» **Stored data**
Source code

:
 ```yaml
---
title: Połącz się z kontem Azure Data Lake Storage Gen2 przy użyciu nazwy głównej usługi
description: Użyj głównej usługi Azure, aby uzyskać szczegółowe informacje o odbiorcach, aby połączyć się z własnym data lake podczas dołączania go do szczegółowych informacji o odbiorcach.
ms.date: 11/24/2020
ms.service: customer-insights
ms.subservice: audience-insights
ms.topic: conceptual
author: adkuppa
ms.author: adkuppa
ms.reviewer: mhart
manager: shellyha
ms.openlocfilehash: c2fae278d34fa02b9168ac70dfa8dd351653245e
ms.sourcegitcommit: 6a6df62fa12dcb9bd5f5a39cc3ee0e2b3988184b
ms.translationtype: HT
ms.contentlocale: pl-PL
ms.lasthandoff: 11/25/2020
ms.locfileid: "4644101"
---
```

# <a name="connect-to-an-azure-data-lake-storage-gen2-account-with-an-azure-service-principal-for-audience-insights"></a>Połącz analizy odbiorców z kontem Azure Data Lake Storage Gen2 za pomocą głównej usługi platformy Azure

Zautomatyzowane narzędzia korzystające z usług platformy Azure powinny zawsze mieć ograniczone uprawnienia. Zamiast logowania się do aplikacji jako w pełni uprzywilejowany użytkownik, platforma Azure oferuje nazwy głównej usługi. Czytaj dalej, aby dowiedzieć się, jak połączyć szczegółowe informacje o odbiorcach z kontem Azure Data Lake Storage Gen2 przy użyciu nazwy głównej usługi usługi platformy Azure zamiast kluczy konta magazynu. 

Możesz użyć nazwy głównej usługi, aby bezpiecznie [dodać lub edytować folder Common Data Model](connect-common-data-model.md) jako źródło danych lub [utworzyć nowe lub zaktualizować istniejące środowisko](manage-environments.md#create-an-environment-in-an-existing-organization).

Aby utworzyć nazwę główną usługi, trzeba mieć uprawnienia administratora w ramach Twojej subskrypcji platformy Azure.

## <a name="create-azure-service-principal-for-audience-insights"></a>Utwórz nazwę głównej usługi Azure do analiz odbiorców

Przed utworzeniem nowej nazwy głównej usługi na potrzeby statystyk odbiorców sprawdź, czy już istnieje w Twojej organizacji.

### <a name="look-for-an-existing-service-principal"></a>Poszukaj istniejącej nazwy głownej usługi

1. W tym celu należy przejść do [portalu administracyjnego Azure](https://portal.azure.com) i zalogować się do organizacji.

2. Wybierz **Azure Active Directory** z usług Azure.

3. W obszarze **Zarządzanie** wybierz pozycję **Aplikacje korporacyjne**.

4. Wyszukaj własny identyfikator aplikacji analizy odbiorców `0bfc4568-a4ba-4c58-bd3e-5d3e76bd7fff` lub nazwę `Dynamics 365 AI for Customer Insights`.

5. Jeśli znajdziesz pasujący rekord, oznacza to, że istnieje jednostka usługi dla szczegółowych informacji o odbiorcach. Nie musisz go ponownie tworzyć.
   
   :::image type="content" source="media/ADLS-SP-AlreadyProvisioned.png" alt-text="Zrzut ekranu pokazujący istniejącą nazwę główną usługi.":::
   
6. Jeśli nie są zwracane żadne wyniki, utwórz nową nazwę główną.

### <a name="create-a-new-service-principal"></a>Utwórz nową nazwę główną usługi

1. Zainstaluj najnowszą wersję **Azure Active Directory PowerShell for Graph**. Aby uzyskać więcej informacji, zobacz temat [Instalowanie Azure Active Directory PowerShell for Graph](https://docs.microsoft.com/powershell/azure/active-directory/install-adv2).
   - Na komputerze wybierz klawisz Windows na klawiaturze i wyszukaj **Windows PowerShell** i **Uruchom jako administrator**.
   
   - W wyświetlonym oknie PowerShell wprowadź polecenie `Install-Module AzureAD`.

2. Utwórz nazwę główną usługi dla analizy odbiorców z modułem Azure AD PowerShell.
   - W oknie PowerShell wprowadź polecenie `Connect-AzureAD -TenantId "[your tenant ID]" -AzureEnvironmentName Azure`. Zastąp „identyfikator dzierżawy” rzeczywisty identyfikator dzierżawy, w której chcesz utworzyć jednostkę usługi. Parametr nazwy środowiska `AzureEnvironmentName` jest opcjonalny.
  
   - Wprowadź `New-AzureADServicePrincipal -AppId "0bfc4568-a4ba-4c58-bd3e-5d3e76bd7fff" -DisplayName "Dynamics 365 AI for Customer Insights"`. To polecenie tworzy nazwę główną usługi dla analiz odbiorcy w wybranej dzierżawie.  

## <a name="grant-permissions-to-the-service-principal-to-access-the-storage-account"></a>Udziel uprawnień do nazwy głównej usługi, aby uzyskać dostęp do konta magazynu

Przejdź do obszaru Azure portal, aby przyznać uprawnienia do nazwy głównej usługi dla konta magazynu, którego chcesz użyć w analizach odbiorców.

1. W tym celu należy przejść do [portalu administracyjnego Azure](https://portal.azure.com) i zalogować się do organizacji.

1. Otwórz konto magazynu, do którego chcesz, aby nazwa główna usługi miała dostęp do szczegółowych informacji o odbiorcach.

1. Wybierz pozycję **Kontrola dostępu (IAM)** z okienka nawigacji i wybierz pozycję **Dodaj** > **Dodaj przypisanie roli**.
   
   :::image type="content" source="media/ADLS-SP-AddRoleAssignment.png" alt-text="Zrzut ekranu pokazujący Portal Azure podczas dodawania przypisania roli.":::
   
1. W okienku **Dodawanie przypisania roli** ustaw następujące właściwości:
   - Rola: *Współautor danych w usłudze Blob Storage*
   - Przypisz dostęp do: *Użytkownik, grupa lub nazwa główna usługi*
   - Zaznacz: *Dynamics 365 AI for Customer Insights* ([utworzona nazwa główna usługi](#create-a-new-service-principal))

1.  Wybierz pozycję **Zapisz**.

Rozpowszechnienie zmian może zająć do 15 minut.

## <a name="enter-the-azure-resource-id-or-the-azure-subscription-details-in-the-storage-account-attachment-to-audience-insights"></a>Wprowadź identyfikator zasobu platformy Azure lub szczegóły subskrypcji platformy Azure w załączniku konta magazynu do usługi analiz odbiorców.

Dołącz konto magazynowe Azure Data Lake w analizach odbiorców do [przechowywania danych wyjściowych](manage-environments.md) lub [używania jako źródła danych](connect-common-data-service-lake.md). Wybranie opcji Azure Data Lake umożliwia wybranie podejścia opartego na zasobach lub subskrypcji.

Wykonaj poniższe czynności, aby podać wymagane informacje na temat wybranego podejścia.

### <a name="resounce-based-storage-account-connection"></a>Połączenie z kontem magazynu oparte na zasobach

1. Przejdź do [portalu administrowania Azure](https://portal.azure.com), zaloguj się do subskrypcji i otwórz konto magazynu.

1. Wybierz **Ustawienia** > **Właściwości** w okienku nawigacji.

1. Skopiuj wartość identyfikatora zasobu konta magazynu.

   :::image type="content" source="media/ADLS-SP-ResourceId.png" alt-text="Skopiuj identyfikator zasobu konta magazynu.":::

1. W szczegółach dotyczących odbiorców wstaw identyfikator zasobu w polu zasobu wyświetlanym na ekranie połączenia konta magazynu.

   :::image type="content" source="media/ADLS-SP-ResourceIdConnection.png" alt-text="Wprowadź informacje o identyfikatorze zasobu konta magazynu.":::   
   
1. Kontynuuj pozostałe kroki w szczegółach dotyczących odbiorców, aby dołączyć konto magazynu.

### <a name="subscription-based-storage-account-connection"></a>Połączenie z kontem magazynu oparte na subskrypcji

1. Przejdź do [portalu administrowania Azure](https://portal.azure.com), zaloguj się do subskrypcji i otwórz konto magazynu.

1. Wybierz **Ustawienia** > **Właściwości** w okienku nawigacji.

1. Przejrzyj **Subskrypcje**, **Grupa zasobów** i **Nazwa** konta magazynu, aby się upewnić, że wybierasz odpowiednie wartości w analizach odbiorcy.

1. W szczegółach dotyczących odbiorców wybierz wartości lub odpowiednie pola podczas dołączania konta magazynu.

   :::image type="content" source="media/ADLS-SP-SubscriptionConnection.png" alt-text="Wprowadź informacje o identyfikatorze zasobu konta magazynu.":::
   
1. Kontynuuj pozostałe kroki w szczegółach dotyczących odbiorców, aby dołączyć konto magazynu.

» **Task goal**
Copy the lines of the data above exactly as written, beginning with the line containing "- Rola: *Współautor" and ending with the line containing "usługi analiz odbiorców.", and leave out all other lines.

» **Response area**
   - Rola: *Współautor danych w usłudze Blob Storage*
   - Przypisz dostęp do: *Użytkownik, grupa lub nazwa główna usługi*
   - Zaznacz: *Dynamics 365 AI for Customer Insights* ([utworzona nazwa główna usługi](#create-a-new-service-principal))

1.  Wybierz pozycję **Zapisz**.

Rozpowszechnienie zmian może zająć do 15 minut.

## <a name="enter-the-azure-resource-id-or-the-azure-subscription-details-in-the-storage-account-attachment-to-audience-insights"></a>Wprowadź identyfikator zasobu platformy Azure lub szczegóły subskrypcji platformy Azure w załączniku konta magazynu do usługi analiz odbiorców.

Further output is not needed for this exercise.